Nasal breathing acts like a natural air filter, cleansing and moisturizing incoming air, which can help stave off respiratory ailments and allergies. It's also a trigger for nitric oxide production, which widens blood vessels, aiding blood pressure control and heart health. Plus, it encourages diaphragmatic breathing, preventing the shallow breaths that often accompany stress and anxiety

While nasal breathing is generally recommended, there are situations where mouth breathing may be necessary, such as during intense physical exertion or when experiencing nasal congestion.

If you tend to mouth breathe during sleep, you can try using medical tape or sleep strips to gently seal your lips while sleeping. This encourages nasal breathing and may improve sleep quality.

Simple breathwork techniques to try

Breathwork is easy, cheap and super effective.

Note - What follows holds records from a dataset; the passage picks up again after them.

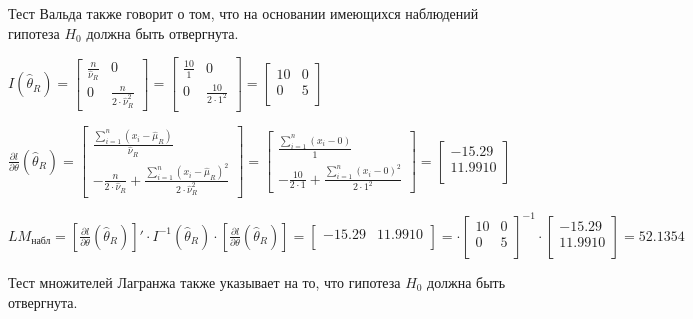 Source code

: \documentclass[pdftex,11pt,openany]{book}\usepackage[]{graphicx}\usepackage[]{color}
\begin{document}
\begin{solution}
Тест Вальда также говорит о том, что на основании имеющихся наблюдений гипотеза $H_0$ должна быть отвергнута.

$I(\hat{\theta}_{R}) = \begin{bmatrix}
\frac{n}{\hat{\nu}_{R}} & 0 \\
0 & \frac{n}{2 \cdot \hat{\nu}_{R}^2}
\end{bmatrix} = \begin{bmatrix}
\frac{10}{1} & 0 \\
0 & \frac{10}{2\cdot 1^2} \\
\end{bmatrix} = \begin{bmatrix}
10 & 0\\
0 & 5 \\
\end{bmatrix}$

$\frac{\partial l}{\partial \theta}(\hat{\theta}_{R}) = \begin{bmatrix}
\frac{\sum_{i=1}^n (x_i - \hat{\mu}_R)}{\hat{\nu}_R}\\
-\frac{n}{2\cdot \hat{\nu}_R} + \frac{\sum_{i=1}^n (x_i - \hat{\mu}_R)^2}{2 \cdot \hat{\nu}_R^2}
\end{bmatrix} = \begin{bmatrix}
\frac{\sum_{i=1}^n (x_i - 0)}{1}\\
-\frac{10}{2\cdot 1} + \frac{\sum_{i=1}^n (x_i - 0)^2}{2 \cdot 1^2}
\end{bmatrix} = \begin{bmatrix}
-15.29 \\
11.9910\\
\end{bmatrix}$

$LM_{\text{набл}} = \left[ \frac{\partial l}{\partial \theta}(\hat{\theta}_{R}) \right]' \cdot I^{-1}(\hat{\theta}_{R}) \cdot \left[ \frac{\partial l}{\partial \theta}(\hat{\theta}_{R}) \right] = \begin{bmatrix}
-15.29 & 11.9910 \\
\end{bmatrix} = \cdot \begin{bmatrix}
10 & 0\\
0 & 5 \\
\end{bmatrix}^{-1} \cdot \begin{bmatrix}
-15.29 \\
11.9910\\
\end{bmatrix} = 52.1354$

Тест множителей Лагранжа также указывает на то, что гипотеза $H_0$ должна быть отвергнута.
\end{solution}
\end{document}
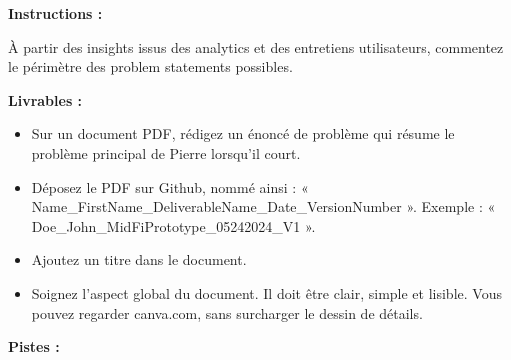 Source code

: \makeheaderfiles

\textbf{Instructions :}

À partir des insights issus des analytics et des entretiens utilisateurs, commentez le périmètre des problem statements possibles.

\textbf{Livrables :}

\begin{itemize}
\item Sur un document PDF, rédigez un énoncé de problème qui résume le problème principal de Pierre lorsqu'il court.
\item Déposez le PDF sur Github, nommé ainsi : « Name\_FirstName\_DeliverableName\_Date\_VersionNumber ». Exemple : « Doe\_John\_MidFiPrototype\_05242024\_V1 ».
\item Ajoutez un titre dans le document.
\item Soignez l'aspect global du document. Il doit être clair, simple et lisible. Vous pouvez regarder canva.com, sans surcharger le dessin de détails.
\end{itemize}

\textbf{Pistes :}

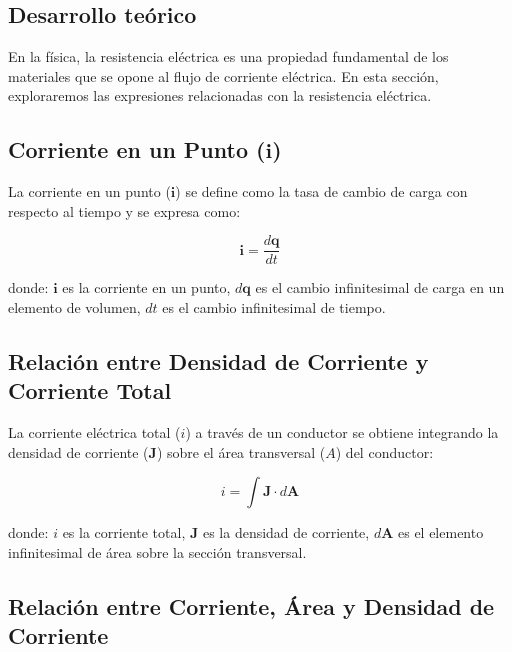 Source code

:\documentclass{article}
\begin{document}

\begin{multicols}{2}
\section{Desarrollo teórico}\label{Desarrollo Teorico}                              	%
\cite{Fluke}
En la física, la resistencia eléctrica es una propiedad fundamental de los materiales que se opone al flujo de corriente eléctrica. En esta sección, exploraremos las expresiones relacionadas con la resistencia eléctrica.

\subsection{Corriente en un Punto ($\mathbf{i}$)}

La corriente en un punto ($\mathbf{i}$) se define como la tasa de cambio de carga con respecto al tiempo y se expresa como:

\begin{equation}
    \mathbf{i} = \frac{d\mathbf{q}}{dt}
\end{equation}

donde:
$\mathbf{i}$ es la corriente en un punto,
$d\mathbf{q}$ es el cambio infinitesimal de carga en un elemento de volumen,
$dt$ es el cambio infinitesimal de tiempo.

\subsection{Relación entre Densidad de Corriente y Corriente Total}

La corriente eléctrica total ($i$) a través de un conductor se obtiene integrando la densidad de corriente ($\mathbf{J}$) sobre el área transversal ($A$) del conductor:

\begin{equation}
    i = \int \mathbf{J} \cdot d\mathbf{A}
\end{equation}

donde:
$i$ es la corriente total,
$\mathbf{J}$ es la densidad de corriente,
$d\mathbf{A}$ es el elemento infinitesimal de área sobre la sección transversal.

\subsection{Relación entre Corriente, Área y Densidad de Corriente}


\end{multicols}
\end{document}
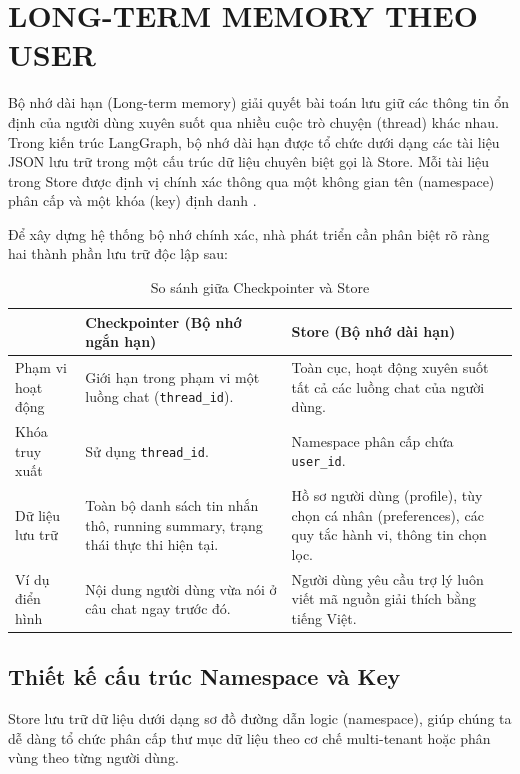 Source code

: \chapter{LONG-TERM MEMORY THEO USER}
\label{chap:long-term-memory}

Bộ nhớ dài hạn (Long-term memory) giải quyết bài toán lưu giữ các thông tin ổn định của người dùng xuyên suốt qua nhiều cuộc trò chuyện (thread) khác nhau. Trong kiến trúc LangGraph, bộ nhớ dài hạn được tổ chức dưới dạng các tài liệu JSON lưu trữ trong một cấu trúc dữ liệu chuyên biệt gọi là Store. Mỗi tài liệu trong Store được định vị chính xác thông qua một không gian tên (namespace) phân cấp và một khóa (key) định danh \parencite{langchainLongTermMemory}.

Để xây dựng hệ thống bộ nhớ chính xác, nhà phát triển cần phân biệt rõ ràng hai thành phần lưu trữ độc lập sau:

\begin{table}[H]
\centering
\caption{So sánh giữa Checkpointer và Store}
\begin{tabular}{p{3.0cm}p{5.3cm}p{6.1cm}}
\toprule
 & \textbf{Checkpointer (Bộ nhớ ngắn hạn)} & \textbf{Store (Bộ nhớ dài hạn)} \\
\midrule
Phạm vi hoạt động & Giới hạn trong phạm vi một luồng chat (\texttt{thread\_id}). & Toàn cục, hoạt động xuyên suốt tất cả các luồng chat của người dùng. \\
Khóa truy xuất & Sử dụng \texttt{thread\_id}. & Namespace phân cấp chứa \texttt{user\_id}. \\
Dữ liệu lưu trữ & Toàn bộ danh sách tin nhắn thô, running summary, trạng thái thực thi hiện tại. & Hồ sơ người dùng (profile), tùy chọn cá nhân (preferences), các quy tắc hành vi, thông tin chọn lọc. \\
Ví dụ điển hình & Nội dung người dùng vừa nói ở câu chat ngay trước đó. & Người dùng yêu cầu trợ lý luôn viết mã nguồn giải thích bằng tiếng Việt. \\
\bottomrule
\end{tabular}
\end{table}

\section{Thiết kế cấu trúc Namespace và Key}

Store lưu trữ dữ liệu dưới dạng sơ đồ đường dẫn logic (namespace), giúp chúng ta dễ dàng tổ chức phân cấp thư mục dữ liệu theo cơ chế multi-tenant hoặc phân vùng theo từng người dùng.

Give these 4 common techniques a try;

  1. Deep Belly Breathing (Diaphragmatic Breathing): Sit or lie down comfortably. Place one hand on your chest and the other on your abdomen. Inhale deeply through your nose, allowing your abdomen to expand fully while keeping your chest relatively still. Exhale slowly through your nose, gently contracting your abdomen. Repeat for several breaths, focusing on the sensation of your breath moving in and out of your body.
  2. 4-7-8 Breathing (Relaxing Breath): Sit or lie down in a comfortable position. Close your eyes and take a deep breath in through your nose for a count of four seconds. Hold your breath for a count of seven seconds. Then, exhale slowly and completely through your nose for a count of eight seconds. Repeat this cycle for a few minutes, allowing yourself to relax deeply with each breath.
  3. Alternate Nostril Breathing (Nadi Shodhana): Sit comfortably with your spine straight. Use your right thumb to block your right nostril and inhale deeply through your left nostril. At the top of your inhale, use your right ring finger to block your left nostril, and exhale completely through your right nostril. Then, inhale through your right nostril, switch fingers to block the right nostril, and exhale through the left nostril. Continue this pattern for several minutes, focusing on the flow of breath and the sensation of air moving through each nostril.
  4. Box Breathing (Square Breathing): Sit comfortably with your spine straight. Inhale deeply through your nose for a count of four seconds. Hold your breath for a count of four seconds. Exhale slowly and completely through your nose for a count of four seconds. Then, hold your breath for a count of four seconds before inhaling again. Repeat this cycle for several minutes, visualising a square with each breath: inhale (4 seconds), hold (4 seconds), exhale (4 seconds), hold (4 seconds).

These breathwork techniques can help promote relaxation, reduce stress, improve sleep and enhance overall wellbeing when practiced regularly. Adjust the pace and duration of each technique according to your comfort level and preferences. And always check with your Doctor if you have any heart, lung or other health condition.